More pdf2kmymoney (overflos/wrapping lines)
Brendan Coupe
brendan at coupeware.com
Thu Dec 31 23:40:52 GMT 2020
I have been reading along with interest. While I agree that normally
"Making things clear/easy for the end user is never a losing battle", in
this case I think you are hoping to make something that is extremely
difficult (almost impossible and ever changing) easy enough for a normal
user. You may lose this battle since you can not control the source of the
input data.
I have written a fair number of text processing scripts to grab data from
websites or from other forms. I have never tried to extract tables from a
PDF file. I do know that the slightest change in the source can result in
hours of troubleshooting to find and fix the problem, especially when it's
been a while since you worked with the script.
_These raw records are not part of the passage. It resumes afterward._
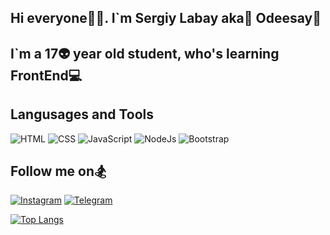 ## Hi everyone👋💜. I`m Sergiy Labay aka🐙 Odeesay🔱

## I`m a 17👽 year old student, who's learning FrontEnd💻

## Langusages and Tools
![HTML](https://img.shields.io/badge/-HTML-4f4d46?style=for-the-badge&logo=HTML5&logoColor=e39e27)
![CSS](https://img.shields.io/badge/-CSS-4f4d46?style=for-the-badge&logo=CSS3&logoColor=2759cf)
![JavaScript](https://img.shields.io/badge/-JavaScript-4f4d46?style=for-the-badge&logo=JavaScript)
![NodeJs](https://img.shields.io/badge/-NodeJs-4f4d46?style=for-the-badge&logo=Node.js&logoColor=0f9641)
![Bootstrap](https://img.shields.io/badge/-Bootstrap-4f4d46?style=for-the-badge&logo=Bootstrap&logoColor=7952B3)

## Follow me on🏂

[![Instagram](https://img.shields.io/badge/-Instagram-9dc9ae?style=for-the-badge&logo=Instagram&logoColor=E4405F)](https://www.instagram.com/odeesay/)
[![Telegram](https://img.shields.io/badge/-Telegram-9dc9ae?style=for-the-badge&logo=Telegram&logoColor=26A5E4)](https://t.me/odeesay)

[![Top Langs](https://github-readme-stats.vercel.app/api/top-langs/?username=anuraghazra&langs_count=4)](https://github.com/anuraghazra/github-readme-stats)

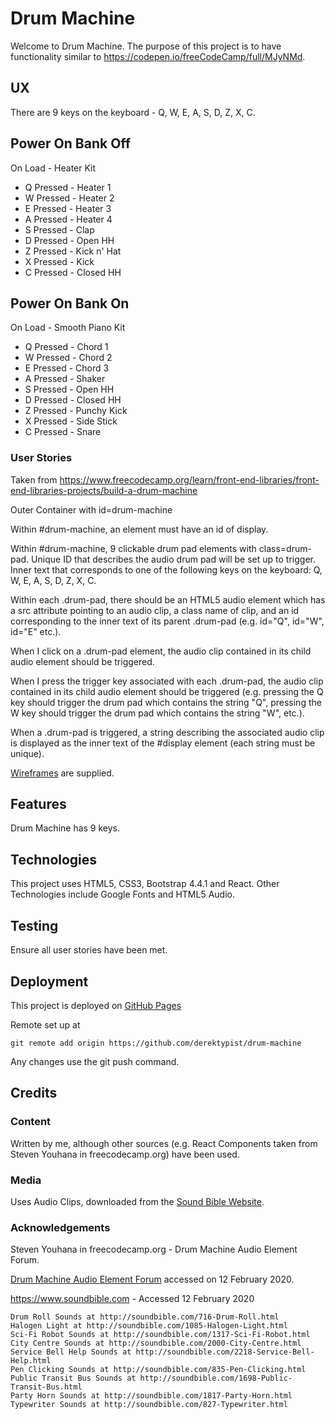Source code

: # Drum Machine
 
Welcome to Drum Machine.  The purpose of this project is to have functionality similar to
https://codepen.io/freeCodeCamp/full/MJyNMd.

## UX

There are 9 keys on the keyboard - Q, W, E, A, S, D, Z, X, C.

Power On Bank Off
-----------------

On Load - Heater Kit

* Q Pressed - Heater 1
* W Pressed - Heater 2
* E Pressed - Heater 3
* A Pressed - Heater 4
* S Pressed - Clap
* D Pressed - Open HH
* Z Pressed - Kick n' Hat
* X Pressed - Kick
* C Pressed - Closed HH

Power On Bank On
----------------

On Load - Smooth Piano Kit

* Q Pressed - Chord 1
* W Pressed - Chord 2
* E Pressed - Chord 3
* A Pressed - Shaker
* S Pressed - Open HH
* D Pressed - Closed HH
* Z Pressed - Punchy Kick
* X Pressed - Side Stick
* C Pressed - Snare

### User Stories

Taken from https://www.freecodecamp.org/learn/front-end-libraries/front-end-libraries-projects/build-a-drum-machine

Outer Container with id=drum-machine

Within #drum-machine, an element must have an id of display.

Within #drum-machine, 9 clickable drum pad elements with class=drum-pad.  Unique ID that describes the
audio drum pad will be set up to trigger.  Inner text that corresponds to one of the following keys on the
keyboard: Q, W, E, A, S, D, Z, X, C.

Within each .drum-pad, there should be an HTML5 audio element which has a 
src attribute pointing to an audio clip, a class name of clip, 
and an id corresponding to the inner text of its parent .drum-pad (e.g. id="Q", id="W", id="E" etc.).

When I click on a .drum-pad element, the audio clip contained in its child audio element should be triggered.

When I press the trigger key associated with each .drum-pad, the audio clip contained in its child audio element should be triggered (e.g. pressing the Q key should trigger the drum pad which contains the string "Q", 
pressing the W key should trigger the drum pad which contains the string "W", etc.).

When a .drum-pad is triggered, a string describing the associated 
audio clip is displayed as the inner text of the #display element (each string must be unique).

[Wireframes](wireframes/wireframe-drum-machine.png) are supplied.

## Features

Drum Machine has 9 keys.

## Technologies

This project uses HTML5, CSS3, Bootstrap 4.4.1 and React.  Other Technologies include Google Fonts and HTML5 Audio.

## Testing

Ensure all user stories have been met.

## Deployment

This project is deployed on [GitHub Pages](https://derektypist.github.io/drum-machine)

Remote set up at

    git remote add origin https://github.com/derektypist/drum-machine
    
Any changes use the git push command.


## Credits

### Content

Written by me, although other sources (e.g. React Components taken from Steven Youhana in freecodecamp.org) have been used.

### Media

Uses Audio Clips, downloaded from the [Sound Bible Website](https://www.soundbible.com).

### Acknowledgements

Steven Youhana in freecodecamp.org - Drum Machine Audio Element Forum.

[Drum Machine Audio Element Forum](https://www.freecodecamp.org/forum/t/drum-machine-audio-element/210860) accessed
on 12 February 2020.

https://www.soundbible.com - Accessed 12 February 2020

    Drum Roll Sounds at http://soundbible.com/716-Drum-Roll.html
    Halogen Light at http://soundbible.com/1085-Halogen-Light.html
    Sci-Fi Robot Sounds at http://soundbible.com/1317-Sci-Fi-Robot.html
    City Centre Sounds at http://soundbible.com/2000-City-Centre.html
    Service Bell Help Sounds at http://soundbible.com/2218-Service-Bell-Help.html
    Pen Clicking Sounds at http://soundbible.com/835-Pen-Clicking.html
    Public Transit Bus Sounds at http://soundbible.com/1698-Public-Transit-Bus.html
    Party Horn Sounds at http://soundbible.com/1817-Party-Horn.html
    Typewriter Sounds at http://soundbible.com/827-Typewriter.html
    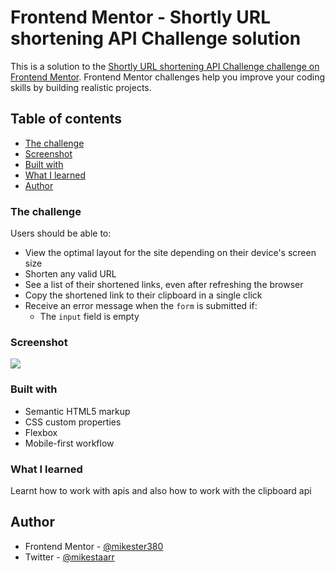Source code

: # Frontend Mentor - Shortly URL shortening API Challenge solution

This is a solution to the [Shortly URL shortening API Challenge challenge on Frontend Mentor](https://www.frontendmentor.io/challenges/url-shortening-api-landing-page-2ce3ob-G). Frontend Mentor challenges help you improve your coding skills by building realistic projects. 

## Table of contents

  - [The challenge](#the-challenge)
  - [Screenshot](#screenshot)
  - [Built with](#built-with)
  - [What I learned](#what-i-learned)
- [Author](#author)

### The challenge

Users should be able to:

- View the optimal layout for the site depending on their device's screen size
- Shorten any valid URL
- See a list of their shortened links, even after refreshing the browser
- Copy the shortened link to their clipboard in a single click
- Receive an error message when the `form` is submitted if:
  - The `input` field is empty

### Screenshot

![](./screenshot.jpg)

### Built with

- Semantic HTML5 markup
- CSS custom properties
- Flexbox
- Mobile-first workflow

### What I learned

Learnt how to work with apis and also how to work with the clipboard api

## Author

- Frontend Mentor - [@mikester380](https://www.frontendmentor.io/profile/mikester380)
- Twitter - [@mikestaarr](https://www.twitter.com/mikestaarr)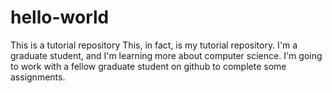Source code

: # hello-world
This is a tutorial repository
This, in fact, is my tutorial repository.
I'm a graduate student, and I'm learning more about computer science.
I'm going to work with a fellow graduate student on github to complete some assignments.

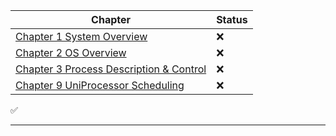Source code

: 
| Chapter                                                                                | Status                  |
| -------------------------------------------------------------------------------------- | ----------------------- |
| [Chapter 1 System Overview](#Chapter-1-System-Overview)                                | :x: |
| [Chapter 2 OS Overview](#Chapter-2-Operating-System)                                  | :x: |
| [Chapter 3 Process Description & Control](#Chapter-3-Process-Description-and-Control) | :x:                     |
| [Chapter 9 UniProcessor Scheduling](#Chapter-9-Uniprocessor-Scheduling)                | :x:                     |
:white_check_mark:

---
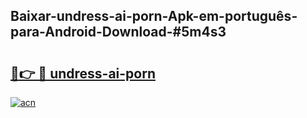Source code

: ## Baixar-undress-ai-porn-Apk-em-português​-para-Android-Download-#5m4s3

# <h2><a href="https://ainizakaria.my?title=undress-ai-porn&ref=20M">🔗👉 🔴 undress-ai-porn</a></h2>

[![acn](https://github.com/user-attachments/assets/0f9c940e-d8b0-45ae-aac7-cd30a18b3e1c)](https://ainizakaria.my?title=undress-ai-porn&ref=20M)


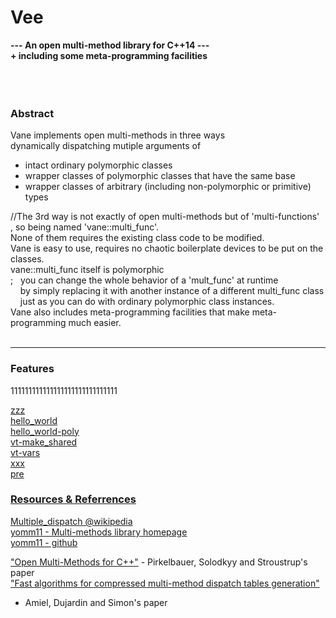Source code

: # Vee




**---  An open multi-method library for C++14 ---  
     + including some meta-programming facilities**  
&nbsp;  
&nbsp;  
&nbsp;  
### Abstract
Vane implements open multi-methods in three ways  
dynamically dispatching mutiple arguments of
- intact ordinary polymorphic classes
- wrapper classes of polymorphic classes that have the same base
- wrapper classes of arbitrary (including non-polymorphic or primitive) types  

//The 3rd way is not exactly of open multi-methods but of 'multi-functions'  
, so being named 'vane::multi\_func'.  
None of them requires the existing class code to be modified.  
Vane is easy to use, requires no chaotic boilerplate devices to be put on the classes.  
vane::multi\_func itself is polymorphic  
; &nbsp;  you can change the whole behavior of a 'mult\_func' at runtime  
&nbsp; &nbsp; by simply replacing it with another instance of a different multi\_func class  
&nbsp; &nbsp; just as you can do with ordinary polymorphic class instances.  
Vane also includes meta-programming facilities that make meta-programming much easier.
&nbsp;  
&nbsp;  

****

### Features

111111111111111111111111111111

[zzz](zzz.md)  
[hello_world](hello_world.md)  
[hello_world-poly](hello_world-poly.md)  
[vt-make_shared](vt-make_shared.md)  
[vt-vars](vt-vars.md)  
[xxx](xxx.md)  
[pre](pre.md)  

### [Resources & Referrences](resources.md)

[Multiple_dispatch @wikipedia](https://en.wikipedia.org/wiki/Multiple_dispatch)  
[yomm11 - Multi-methods library homepage](http://www.yorel.be/mm/)  
[yomm11 - github](https://github.com/jll63/yomm11)  
  
["Open Multi-Methods for C++"](http://www.stroustrup.com/multimethods.pdf) - Pirkelbauer, Solodkyy and Stroustrup's paper  
["Fast algorithms for compressed multi-method dispatch tables generation"](http://hal.inria.fr/docs/00/07/37/21/PDF/RR-2977.pdf)
- Amiel, Dujardin and Simon's paper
I would never attempt to do
this from a bank PDF. Most of the time banks can't even get OFX files to
follow the OFX spec.
If you want to make it easy for the user, you only need one line:
Step 1: Switch banks ☺
Done.
I have accounts at many US banks and all either provide direct connect
access to OFX data or allow me to download OFX files from the website. I
understand this support is disappearing but for now it's still an option at
many US banks. Before I open an account, I see if it has direct connect
support in KMM.
----
Brendan Coupe
*----Brendan Coupe*
On Thu, Dec 31, 2020 at 4:16 PM Aaron Mehl <mehlzaidy770 at yahoo.com> wrote:
> Well,
> I hear you, but since I am not doing this for me, but for an average user,
> I ask my questions, experiment, and then write procedures showing how to
> import a pdf file.
> The minute I try to do my own/their own scripting I forget who my audience
> is. There is data about the education/intellectual level of the average
> user, and it rules out scripting.
>
> If there was already such a script it would be another matter.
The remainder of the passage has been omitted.